Phoebe Hoban, Basquiat: A Quick Killing in Art, New York 1998, p. 332

Typical of Basquiat’s works on paper, Zenith is anchored by diagram-like mark making depicting a three-dimensional celestial sphere accompanied by shorthand text that is rich in scientific iconography. This build up of talismanic imagery flows throughout Basquiat’s brief yet powerful oeuvre. Basquiat’s graphic forms invoke a sort of proto-handwriting: a primitive kind of expression that strives towards resolution and legibility but is suspended in a perpetual territory of formal symbolism, akin to our contemporary reading of pre-historic mark-making. Phoebe Hoban captures this notion saying that, “Basquiat’s work, like that of most of his peers, was based on appropriation…the images he appropriated whether they were from the Bible or a chemistry textbook…became part of his original vocabulary. Basquiat combined and recombined these idiosyncratic symbols throughout his career: the recursive references to anatomy, black culture, television and history are his personal hieroglyphics” (Phoebe Hoban, Basquiat: A Quick Killing in Art, New York 1998, p. 332).
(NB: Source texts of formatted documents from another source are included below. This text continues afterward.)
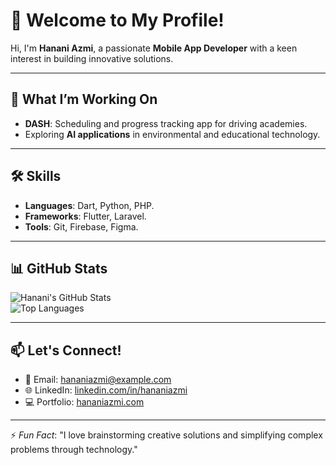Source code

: # 👋 Welcome to My Profile!

Hi, I'm **Hanani Azmi**, a passionate **Mobile App Developer** with a keen interest in building innovative solutions.

---

## 🔭 What I’m Working On  
- **DASH**: Scheduling and progress tracking app for driving academies.  
- Exploring **AI applications** in environmental and educational technology.

---

## 🛠️ Skills  
- **Languages**: Dart, Python, PHP.  
- **Frameworks**: Flutter, Laravel.  
- **Tools**: Git, Firebase, Figma.  

---

## 📊 GitHub Stats  

![Hanani's GitHub Stats](https://github-readme-stats.vercel.app/api?username=hananiazmi&show_icons=true&theme=radical)  
![Top Languages](https://github-readme-stats.vercel.app/api/top-langs/?username=hananiazmi&layout=compact&theme=radical)  

---

## 📫 Let's Connect!  
- 📧 Email: [hananiazmi@example.com](mailto:hananiazmi@example.com)  
- 🌐 LinkedIn: [linkedin.com/in/hananiazmi](#)  
- 💻 Portfolio: [hananiazmi.com](#)  

---

⚡ *Fun Fact*: "I love brainstorming creative solutions and simplifying complex problems through technology."  
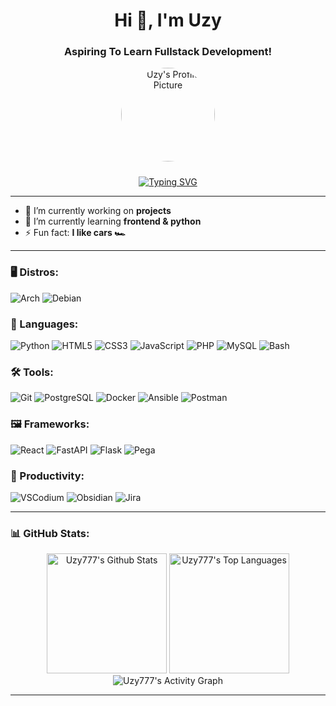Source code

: <h1 align="center">Hi 👋, I'm Uzy</h1>
<h3 align="center">Aspiring To Learn Fullstack Development!</h3>

<p align="center">
  <img src="https://avatars.githubusercontent.com/uzy777" alt="Uzy's Profile Picture" width="150" style="border-radius: 50%; margin-bottom: 10px;" />
</p>

<!--
<p align="center">
  <a href="https://github.com/uzy777?tab=repositories">
    <img src="https://img.shields.io/github/followers/uzy777?style=social" alt="Followers" />
  </a>
  <a href="https://github.com/uzy777">
    <img src="https://komarev.com/ghpvc/?username=uzy777&color=blue" alt="Profile Views" />
  </a>
</p>
--->



<div align="center">
  <a href="http://images.fanpop.com/images/image_uploads/Giant-Cookie-Wallpaper-cookies-161511_1024_768.jpg" target="_blank">
    <img src="https://readme-typing-svg.herokuapp.com?font=+Space+Mono+&pause=1000&color=539BF5&center=true&repeat=false&width=435&lines=Hello+want+a+cookie................%3F;here+%F0%9F%8D%AA" alt="Typing SVG">
  </a>
</div>


---

- 🔭 I’m currently working on **projects**
- 🌱 I’m currently learning **frontend & python**
- ⚡ Fun fact: **I like cars 🏎️**

<!-- https://simpleicons.org/ -->
---
<h3 align="left">🖥️ Distros:</h3>
<p align="left">
  <img src="https://img.shields.io/badge/-Arch-1793D1?style=for-the-badge&logo=archlinux&logoColor=white" alt="Arch" />
  <img src="https://img.shields.io/badge/-Debian-D70A53?style=for-the-badge&logo=debian&logoColor=white" alt="Debian" />
</p>

<h3 align="left">🤖 Languages:</h3>
<p align="left">
  <img src="https://img.shields.io/badge/-Python-3776AB?style=for-the-badge&logo=python&logoColor=white" alt="Python" />
  <img src="https://img.shields.io/badge/-HTML5-E34F26?style=for-the-badge&logo=html5&logoColor=white" alt="HTML5" />
  <img src="https://img.shields.io/badge/-CSS3-1572B6?style=for-the-badge&logo=css3&logoColor=white" alt="CSS3" />
  <img src="https://img.shields.io/badge/-JavaScript-F7DF1E?style=for-the-badge&logo=javascript&logoColor=black" alt="JavaScript" />
  <img src="https://img.shields.io/badge/-PHP-777BB4?style=for-the-badge&logo=php&logoColor=white" alt="PHP" />
  <img src="https://img.shields.io/badge/-MySQL-4479A1?style=for-the-badge&logo=mysql&logoColor=white" alt="MySQL" />
  <img src="https://img.shields.io/badge/-Bash-4EAA25?style=for-the-badge&logo=gnu-bash&logoColor=white" alt="Bash" />
</p>

<h3 align="left">🛠️ Tools:</h3>
<p align="left">
  <img src="https://img.shields.io/badge/-Git-F05032?style=for-the-badge&logo=git&logoColor=white" alt="Git" />
  <img src="https://img.shields.io/badge/-PostgreSQL-336791?style=for-the-badge&logo=postgresql&logoColor=white" alt="PostgreSQL" />
  <img src="https://img.shields.io/badge/-Docker-2496ED?style=for-the-badge&logo=docker&logoColor=white" alt="Docker" />
  <img src="https://img.shields.io/badge/-Ansible-EE0000?style=for-the-badge&logo=ansible&logoColor=white" alt="Ansible" />
  <img src="https://img.shields.io/badge/-Postman-FF6C37?style=for-the-badge&logo=postman&logoColor=white" alt="Postman" />
</p>

<h3 align="left">🖼️ Frameworks:</h3>
<p align="left">
  <img src="https://img.shields.io/badge/-ReactJs-61DAFB?style=for-the-badge&logo=react&logoColor=black" alt="React" />
  <img src="https://img.shields.io/badge/-FastAPI-009688?style=for-the-badge&logo=fastapi&logoColor=white" alt="FastAPI" />
  <img src="https://img.shields.io/badge/-Flask-000000?style=for-the-badge&logo=flask&logoColor=white" alt="Flask" />
  <img src="https://img.shields.io/badge/-Pega-1F2555?style=for-the-badge&logo=gunicorn&logoColor=white" alt="Pega" />
</p>

<h3 align="left">🚀 Productivity:</h3>
<p align="left">
  <img src="https://img.shields.io/badge/-VSCodium-2F80ED?style=for-the-badge&logo=vscodium&logoColor=white" alt="VSCodium" />
  <img src="https://img.shields.io/badge/-Obsidian-7C3AED?style=for-the-badge&logo=obsidian&logoColor=white" alt="Obsidian" />
  <img src="https://img.shields.io/badge/-Jira-0052CC?style=for-the-badge&logo=jira&logoColor=white" alt="Jira" />
</p>


  
---

<h3 align="left">📊 GitHub Stats:</h3>
<div align="center">
  <img alt="Uzy777's Github Stats" src="https://github-readme-stats.vercel.app/api/?username=Uzy777&show_icons=true&include_all_commits=true&count_private=true&theme=github_dark&hide_border=true&bg_color=0D1117&title_color=539BF5&icon_color=539BF5" height="192px"/>
  <img alt="Uzy777's Top Languages" src="https://github-readme-stats.vercel.app/api/top-langs/?username=Uzy777&langs_count=8&layout=compact&theme=github_dark&hide_border=true&bg_color=0D1117&title_color=539BF5&icon_color=539BF5&hide=Jupyter%20Notebook,Roff" height="192px"/>
  <img alt="Uzy777's Activity Graph" src="https://github-readme-activity-graph.vercel.app/graph/?username=Uzy777&bg_color=0D1117&color=539BF5&line=539BF5&point=FFFFFF&hide_border=true" />
</div>


<!--
---

<h3 align="left">💬 Connect with me:</h3>
<p align="left">
  <a href="https://discord.com/users/Uzy7" target="_blank"><img align="center" src="https://www.vectorlogo.zone/logos/discord/discord-tile.svg" alt="Discord" height="30" width="30" /></a>
</p>
-->

---

<!-- Easter Egg -->
<div style="visibility: hidden; height: 0; overflow: hidden;">
  <a href="https://bit.ly/3BlS71b" target="_blank" rel="noopener noreferrer">Congratulations! You found me!</a>
</div>

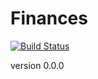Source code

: Finances
========

[![Build Status](https://drone.io/github.com/Afonasev/Finances/status.png)](https://drone.io/github.com/Afonasev/Finances/latest)

version 0.0.0
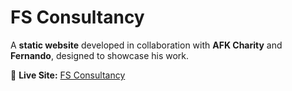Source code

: # FS Consultancy  

A **static website** developed in collaboration with **AFK Charity** and **Fernando**, designed to showcase his work.  

🔗 **Live Site:** [FS Consultancy](https://lottieJudge.github.io/FSconsultancy/)  

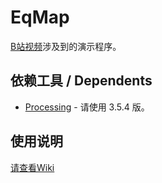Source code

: # EqMap
[B站视频](https://b23.tv/BV1MK4y1R7yB)涉及到的演示程序。

## 依赖工具 / Dependents
* [Processing](https://github.com/processing/processing) - 请使用 3.5.4 版。

## 使用说明
[请查看Wiki](https://github.com/lxfly2000/eqmap/wiki​)
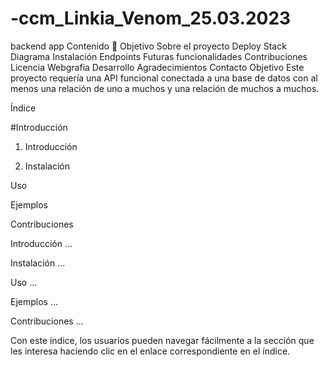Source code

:# -ccm_Linkia_Venom_25.03.2023

backend app
Contenido 📝
Objetivo
Sobre el proyecto
Deploy
Stack
Diagrama
Instalación
Endpoints
Futuras funcionalidades
Contribuciones
Licencia
Webgrafia
Desarrollo
Agradecimientos
Contacto
Objetivo
Este proyecto requería una API funcional conectada a una base de datos con al menos una relación de uno a muchos y una relación de muchos a muchos.


Índice

#Introducción

1. Introducción

2. Instalación

Uso

Ejemplos

Contribuciones

Introducción
...

Instalación
...

Uso
...

Ejemplos
...

Contribuciones
...

Con este índice, los usuarios pueden navegar fácilmente a la sección que les interesa haciendo clic en el enlace correspondiente en el índice.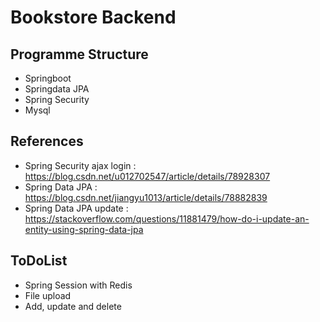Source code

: # Bookstore Backend
## Programme Structure
- Springboot
- Springdata JPA
- Spring Security
- Mysql

## 


## References
- Spring Security ajax login : https://blog.csdn.net/u012702547/article/details/78928307
- Spring Data JPA : https://blog.csdn.net/jiangyu1013/article/details/78882839
- Spring Data JPA update : https://stackoverflow.com/questions/11881479/how-do-i-update-an-entity-using-spring-data-jpa

## ToDoList
- Spring Session with Redis
- File upload
- Add, update and delete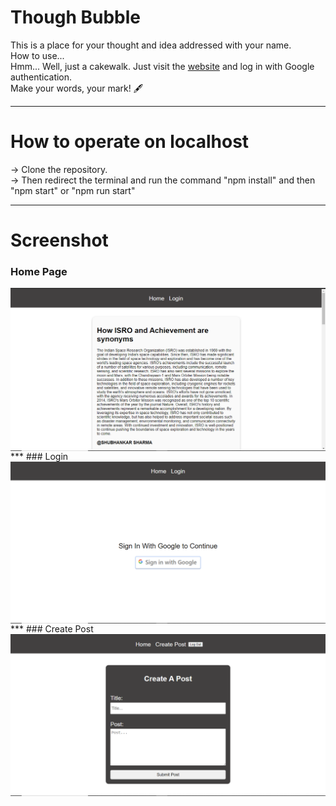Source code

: # Though Bubble

This is a place for your thought and idea addressed with your name. 
<br>
How to use...
<br>
Hmm... Well, just a cakewalk. Just visit the [website](https://blogging-website-azure.vercel.app/) and log in with Google authentication.
<br>
Make your words, your mark! 🖋

***
# How to operate on localhost
-> Clone the repository.
<br>
-> Then redirect the terminal and run the command "npm install" and then "npm start" or "npm run start"
<br>

***
# Screenshot

### Home Page

<img align="center" src="https://raw.githubusercontent.com/shubhankarsharma876/blogging-website/main/home.png"/>
***
### Login
<img align="center" src="https://raw.githubusercontent.com/shubhankarsharma876/blogging-website/main/authentication.png"/>
***
### Create Post
<img align="center" src="https://raw.githubusercontent.com/shubhankarsharma876/blogging-website/main/create post.png"/>

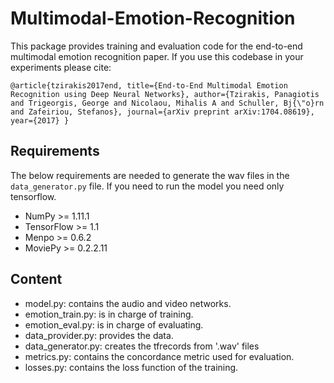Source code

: # Multimodal-Emotion-Recognition

This package provides training and evaluation code for the end-to-end multimodal emotion recognition paper. If you use this codebase in your experiments please cite:

`@article{tzirakis2017end,
  title={End-to-End Multimodal Emotion Recognition using Deep Neural Networks},
  author={Tzirakis, Panagiotis and Trigeorgis, George and Nicolaou, Mihalis A and Schuller, Bj{\"o}rn and Zafeiriou, Stefanos},
  journal={arXiv preprint arXiv:1704.08619},
  year={2017}
}`

## Requirements
The below requirements are needed to generate the wav files in the `data_generator.py` file. If you need to run the model you need only tensorflow.

  * NumPy >= 1.11.1
  * TensorFlow >= 1.1
  * Menpo >= 0.6.2
  * MoviePy >= 0.2.2.11
 
## Content
  * model.py: contains the audio and video networks.
  * emotion_train.py: is in charge of training.
  * emotion_eval.py: is in charge of evaluating.
  * data_provider.py: provides the data.
  * data_generator.py: creates the tfrecords from '.wav' files
  * metrics.py: contains the concordance metric used for evaluation.
  * losses.py: contains the loss function of the training.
The indomitable force of Basquiat’s creative insurgency sent shockwaves through downtown Manhattan in the early 1980s. The very year Zenith was executed, Annina Nosei presented the artist’s first solo exhibition at her New York gallery; the same year, Larry Gagosian showed his work in Los Angeles and Bruno Bischofberger shared his work with the Zurich art scene. The 1980s were Basquiat’s ‘zenith’ and he knew it. Zenith captures the artist’s place as a dominant force in the 1980s art world and provides an extraordinary window into the all-too-brief-life and mind of Jean-Michel Basquiat.